» **Source records**

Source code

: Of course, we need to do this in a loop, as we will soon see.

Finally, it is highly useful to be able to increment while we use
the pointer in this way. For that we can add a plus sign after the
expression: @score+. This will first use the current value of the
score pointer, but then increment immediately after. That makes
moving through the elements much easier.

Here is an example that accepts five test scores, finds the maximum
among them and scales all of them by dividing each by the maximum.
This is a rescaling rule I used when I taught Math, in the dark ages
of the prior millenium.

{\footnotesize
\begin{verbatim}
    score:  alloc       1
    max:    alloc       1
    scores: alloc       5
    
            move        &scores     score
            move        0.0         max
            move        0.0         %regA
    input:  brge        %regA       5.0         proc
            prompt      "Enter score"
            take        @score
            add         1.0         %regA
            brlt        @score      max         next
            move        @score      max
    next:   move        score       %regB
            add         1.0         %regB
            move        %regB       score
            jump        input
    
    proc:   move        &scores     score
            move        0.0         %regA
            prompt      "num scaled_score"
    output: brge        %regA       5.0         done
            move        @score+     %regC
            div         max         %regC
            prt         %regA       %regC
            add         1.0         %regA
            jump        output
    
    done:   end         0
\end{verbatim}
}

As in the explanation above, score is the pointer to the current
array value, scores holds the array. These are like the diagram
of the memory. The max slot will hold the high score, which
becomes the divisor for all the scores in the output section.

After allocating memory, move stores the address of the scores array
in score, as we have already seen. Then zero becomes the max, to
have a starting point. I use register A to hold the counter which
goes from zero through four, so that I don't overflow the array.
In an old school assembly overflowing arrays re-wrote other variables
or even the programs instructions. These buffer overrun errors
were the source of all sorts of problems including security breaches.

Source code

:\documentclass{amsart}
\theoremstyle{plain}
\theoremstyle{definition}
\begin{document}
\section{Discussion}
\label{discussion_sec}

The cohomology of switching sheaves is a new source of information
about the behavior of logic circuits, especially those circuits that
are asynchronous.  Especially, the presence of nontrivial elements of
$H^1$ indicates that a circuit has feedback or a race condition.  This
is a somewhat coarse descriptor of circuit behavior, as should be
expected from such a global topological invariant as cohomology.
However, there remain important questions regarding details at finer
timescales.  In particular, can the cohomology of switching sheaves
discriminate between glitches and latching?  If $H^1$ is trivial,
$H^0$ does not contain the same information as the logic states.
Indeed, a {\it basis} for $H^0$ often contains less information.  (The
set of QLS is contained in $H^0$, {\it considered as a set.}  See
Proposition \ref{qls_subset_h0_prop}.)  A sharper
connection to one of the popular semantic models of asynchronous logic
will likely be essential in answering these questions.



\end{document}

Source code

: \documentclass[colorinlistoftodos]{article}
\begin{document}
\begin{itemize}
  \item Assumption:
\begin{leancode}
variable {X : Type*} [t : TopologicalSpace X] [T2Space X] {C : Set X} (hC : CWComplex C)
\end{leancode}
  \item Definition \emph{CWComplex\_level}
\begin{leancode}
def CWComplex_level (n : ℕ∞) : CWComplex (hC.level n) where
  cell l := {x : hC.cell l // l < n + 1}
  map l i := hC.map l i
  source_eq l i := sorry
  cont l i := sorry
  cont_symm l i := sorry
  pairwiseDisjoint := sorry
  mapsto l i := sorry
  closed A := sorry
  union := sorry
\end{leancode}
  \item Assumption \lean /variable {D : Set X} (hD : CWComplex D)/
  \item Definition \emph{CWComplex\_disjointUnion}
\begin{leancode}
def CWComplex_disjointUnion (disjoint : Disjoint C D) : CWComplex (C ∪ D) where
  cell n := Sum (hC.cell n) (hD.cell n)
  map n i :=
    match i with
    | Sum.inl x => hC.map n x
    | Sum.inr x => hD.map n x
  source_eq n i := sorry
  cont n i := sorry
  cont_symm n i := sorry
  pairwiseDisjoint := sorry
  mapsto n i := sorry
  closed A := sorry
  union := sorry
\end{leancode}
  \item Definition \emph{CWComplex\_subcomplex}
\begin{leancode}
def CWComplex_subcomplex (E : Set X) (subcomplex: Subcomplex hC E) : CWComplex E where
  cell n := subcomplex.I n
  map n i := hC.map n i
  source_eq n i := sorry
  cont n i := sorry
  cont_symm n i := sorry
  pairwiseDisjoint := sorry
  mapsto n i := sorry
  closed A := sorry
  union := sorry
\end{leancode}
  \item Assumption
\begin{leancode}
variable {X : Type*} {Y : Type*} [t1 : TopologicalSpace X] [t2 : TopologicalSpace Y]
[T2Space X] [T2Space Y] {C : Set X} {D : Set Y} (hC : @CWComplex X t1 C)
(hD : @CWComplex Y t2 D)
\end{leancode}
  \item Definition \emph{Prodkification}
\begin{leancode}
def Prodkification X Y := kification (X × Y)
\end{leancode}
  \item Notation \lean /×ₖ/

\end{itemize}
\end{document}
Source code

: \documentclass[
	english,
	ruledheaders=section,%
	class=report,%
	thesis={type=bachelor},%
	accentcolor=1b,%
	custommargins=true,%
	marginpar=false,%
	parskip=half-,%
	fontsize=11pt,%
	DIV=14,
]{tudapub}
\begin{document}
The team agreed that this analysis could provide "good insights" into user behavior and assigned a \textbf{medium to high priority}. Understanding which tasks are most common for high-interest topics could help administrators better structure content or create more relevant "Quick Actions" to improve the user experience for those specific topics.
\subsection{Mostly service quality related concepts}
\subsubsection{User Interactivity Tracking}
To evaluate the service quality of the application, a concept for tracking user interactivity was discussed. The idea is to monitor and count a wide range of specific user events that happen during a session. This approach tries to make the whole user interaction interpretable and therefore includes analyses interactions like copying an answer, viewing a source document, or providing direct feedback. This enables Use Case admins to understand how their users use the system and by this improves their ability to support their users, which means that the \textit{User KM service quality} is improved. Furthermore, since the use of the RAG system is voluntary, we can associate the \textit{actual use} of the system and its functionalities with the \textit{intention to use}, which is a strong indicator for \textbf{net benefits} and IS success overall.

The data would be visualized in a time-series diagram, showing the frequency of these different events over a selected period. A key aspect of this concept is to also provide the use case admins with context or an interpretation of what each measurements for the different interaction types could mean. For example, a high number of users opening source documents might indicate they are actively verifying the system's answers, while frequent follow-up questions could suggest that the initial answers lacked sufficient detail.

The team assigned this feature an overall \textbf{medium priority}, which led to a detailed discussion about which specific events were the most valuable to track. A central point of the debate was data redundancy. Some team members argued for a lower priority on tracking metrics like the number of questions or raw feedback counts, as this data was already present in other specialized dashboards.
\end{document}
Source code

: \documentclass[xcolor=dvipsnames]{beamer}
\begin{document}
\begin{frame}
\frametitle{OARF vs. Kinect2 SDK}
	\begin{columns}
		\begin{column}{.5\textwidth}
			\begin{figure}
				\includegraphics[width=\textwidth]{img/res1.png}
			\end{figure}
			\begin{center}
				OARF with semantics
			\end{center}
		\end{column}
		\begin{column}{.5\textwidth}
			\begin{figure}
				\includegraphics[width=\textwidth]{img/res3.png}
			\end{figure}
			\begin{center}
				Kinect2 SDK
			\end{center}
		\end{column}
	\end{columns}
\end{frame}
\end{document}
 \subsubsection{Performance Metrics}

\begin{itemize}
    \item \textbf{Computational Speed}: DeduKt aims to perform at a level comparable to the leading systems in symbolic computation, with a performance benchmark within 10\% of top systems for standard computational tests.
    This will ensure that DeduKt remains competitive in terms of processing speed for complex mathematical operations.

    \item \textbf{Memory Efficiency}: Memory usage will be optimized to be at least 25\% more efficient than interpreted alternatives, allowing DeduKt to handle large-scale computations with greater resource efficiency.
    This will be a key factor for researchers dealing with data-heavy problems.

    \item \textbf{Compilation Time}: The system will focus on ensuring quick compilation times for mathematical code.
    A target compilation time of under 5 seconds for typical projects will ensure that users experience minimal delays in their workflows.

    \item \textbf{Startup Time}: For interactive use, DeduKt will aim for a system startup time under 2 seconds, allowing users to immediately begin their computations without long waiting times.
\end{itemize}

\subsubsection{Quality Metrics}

» **EXERCISE AIM**
Stopping at the line containing "among them and", please repeat exactly every line from the very start of the entries, that line included, and nothing more.

» **EXERCISE ANSWER**
Source code

: Of course, we need to do this in a loop, as we will soon see.

Finally, it is highly useful to be able to increment while we use
the pointer in this way. For that we can add a plus sign after the
expression: @score+. This will first use the current value of the
score pointer, but then increment immediately after. That makes
moving through the elements much easier.

Here is an example that accepts five test scores, finds the maximum
among them and scales all of them by dividing each by the maximum.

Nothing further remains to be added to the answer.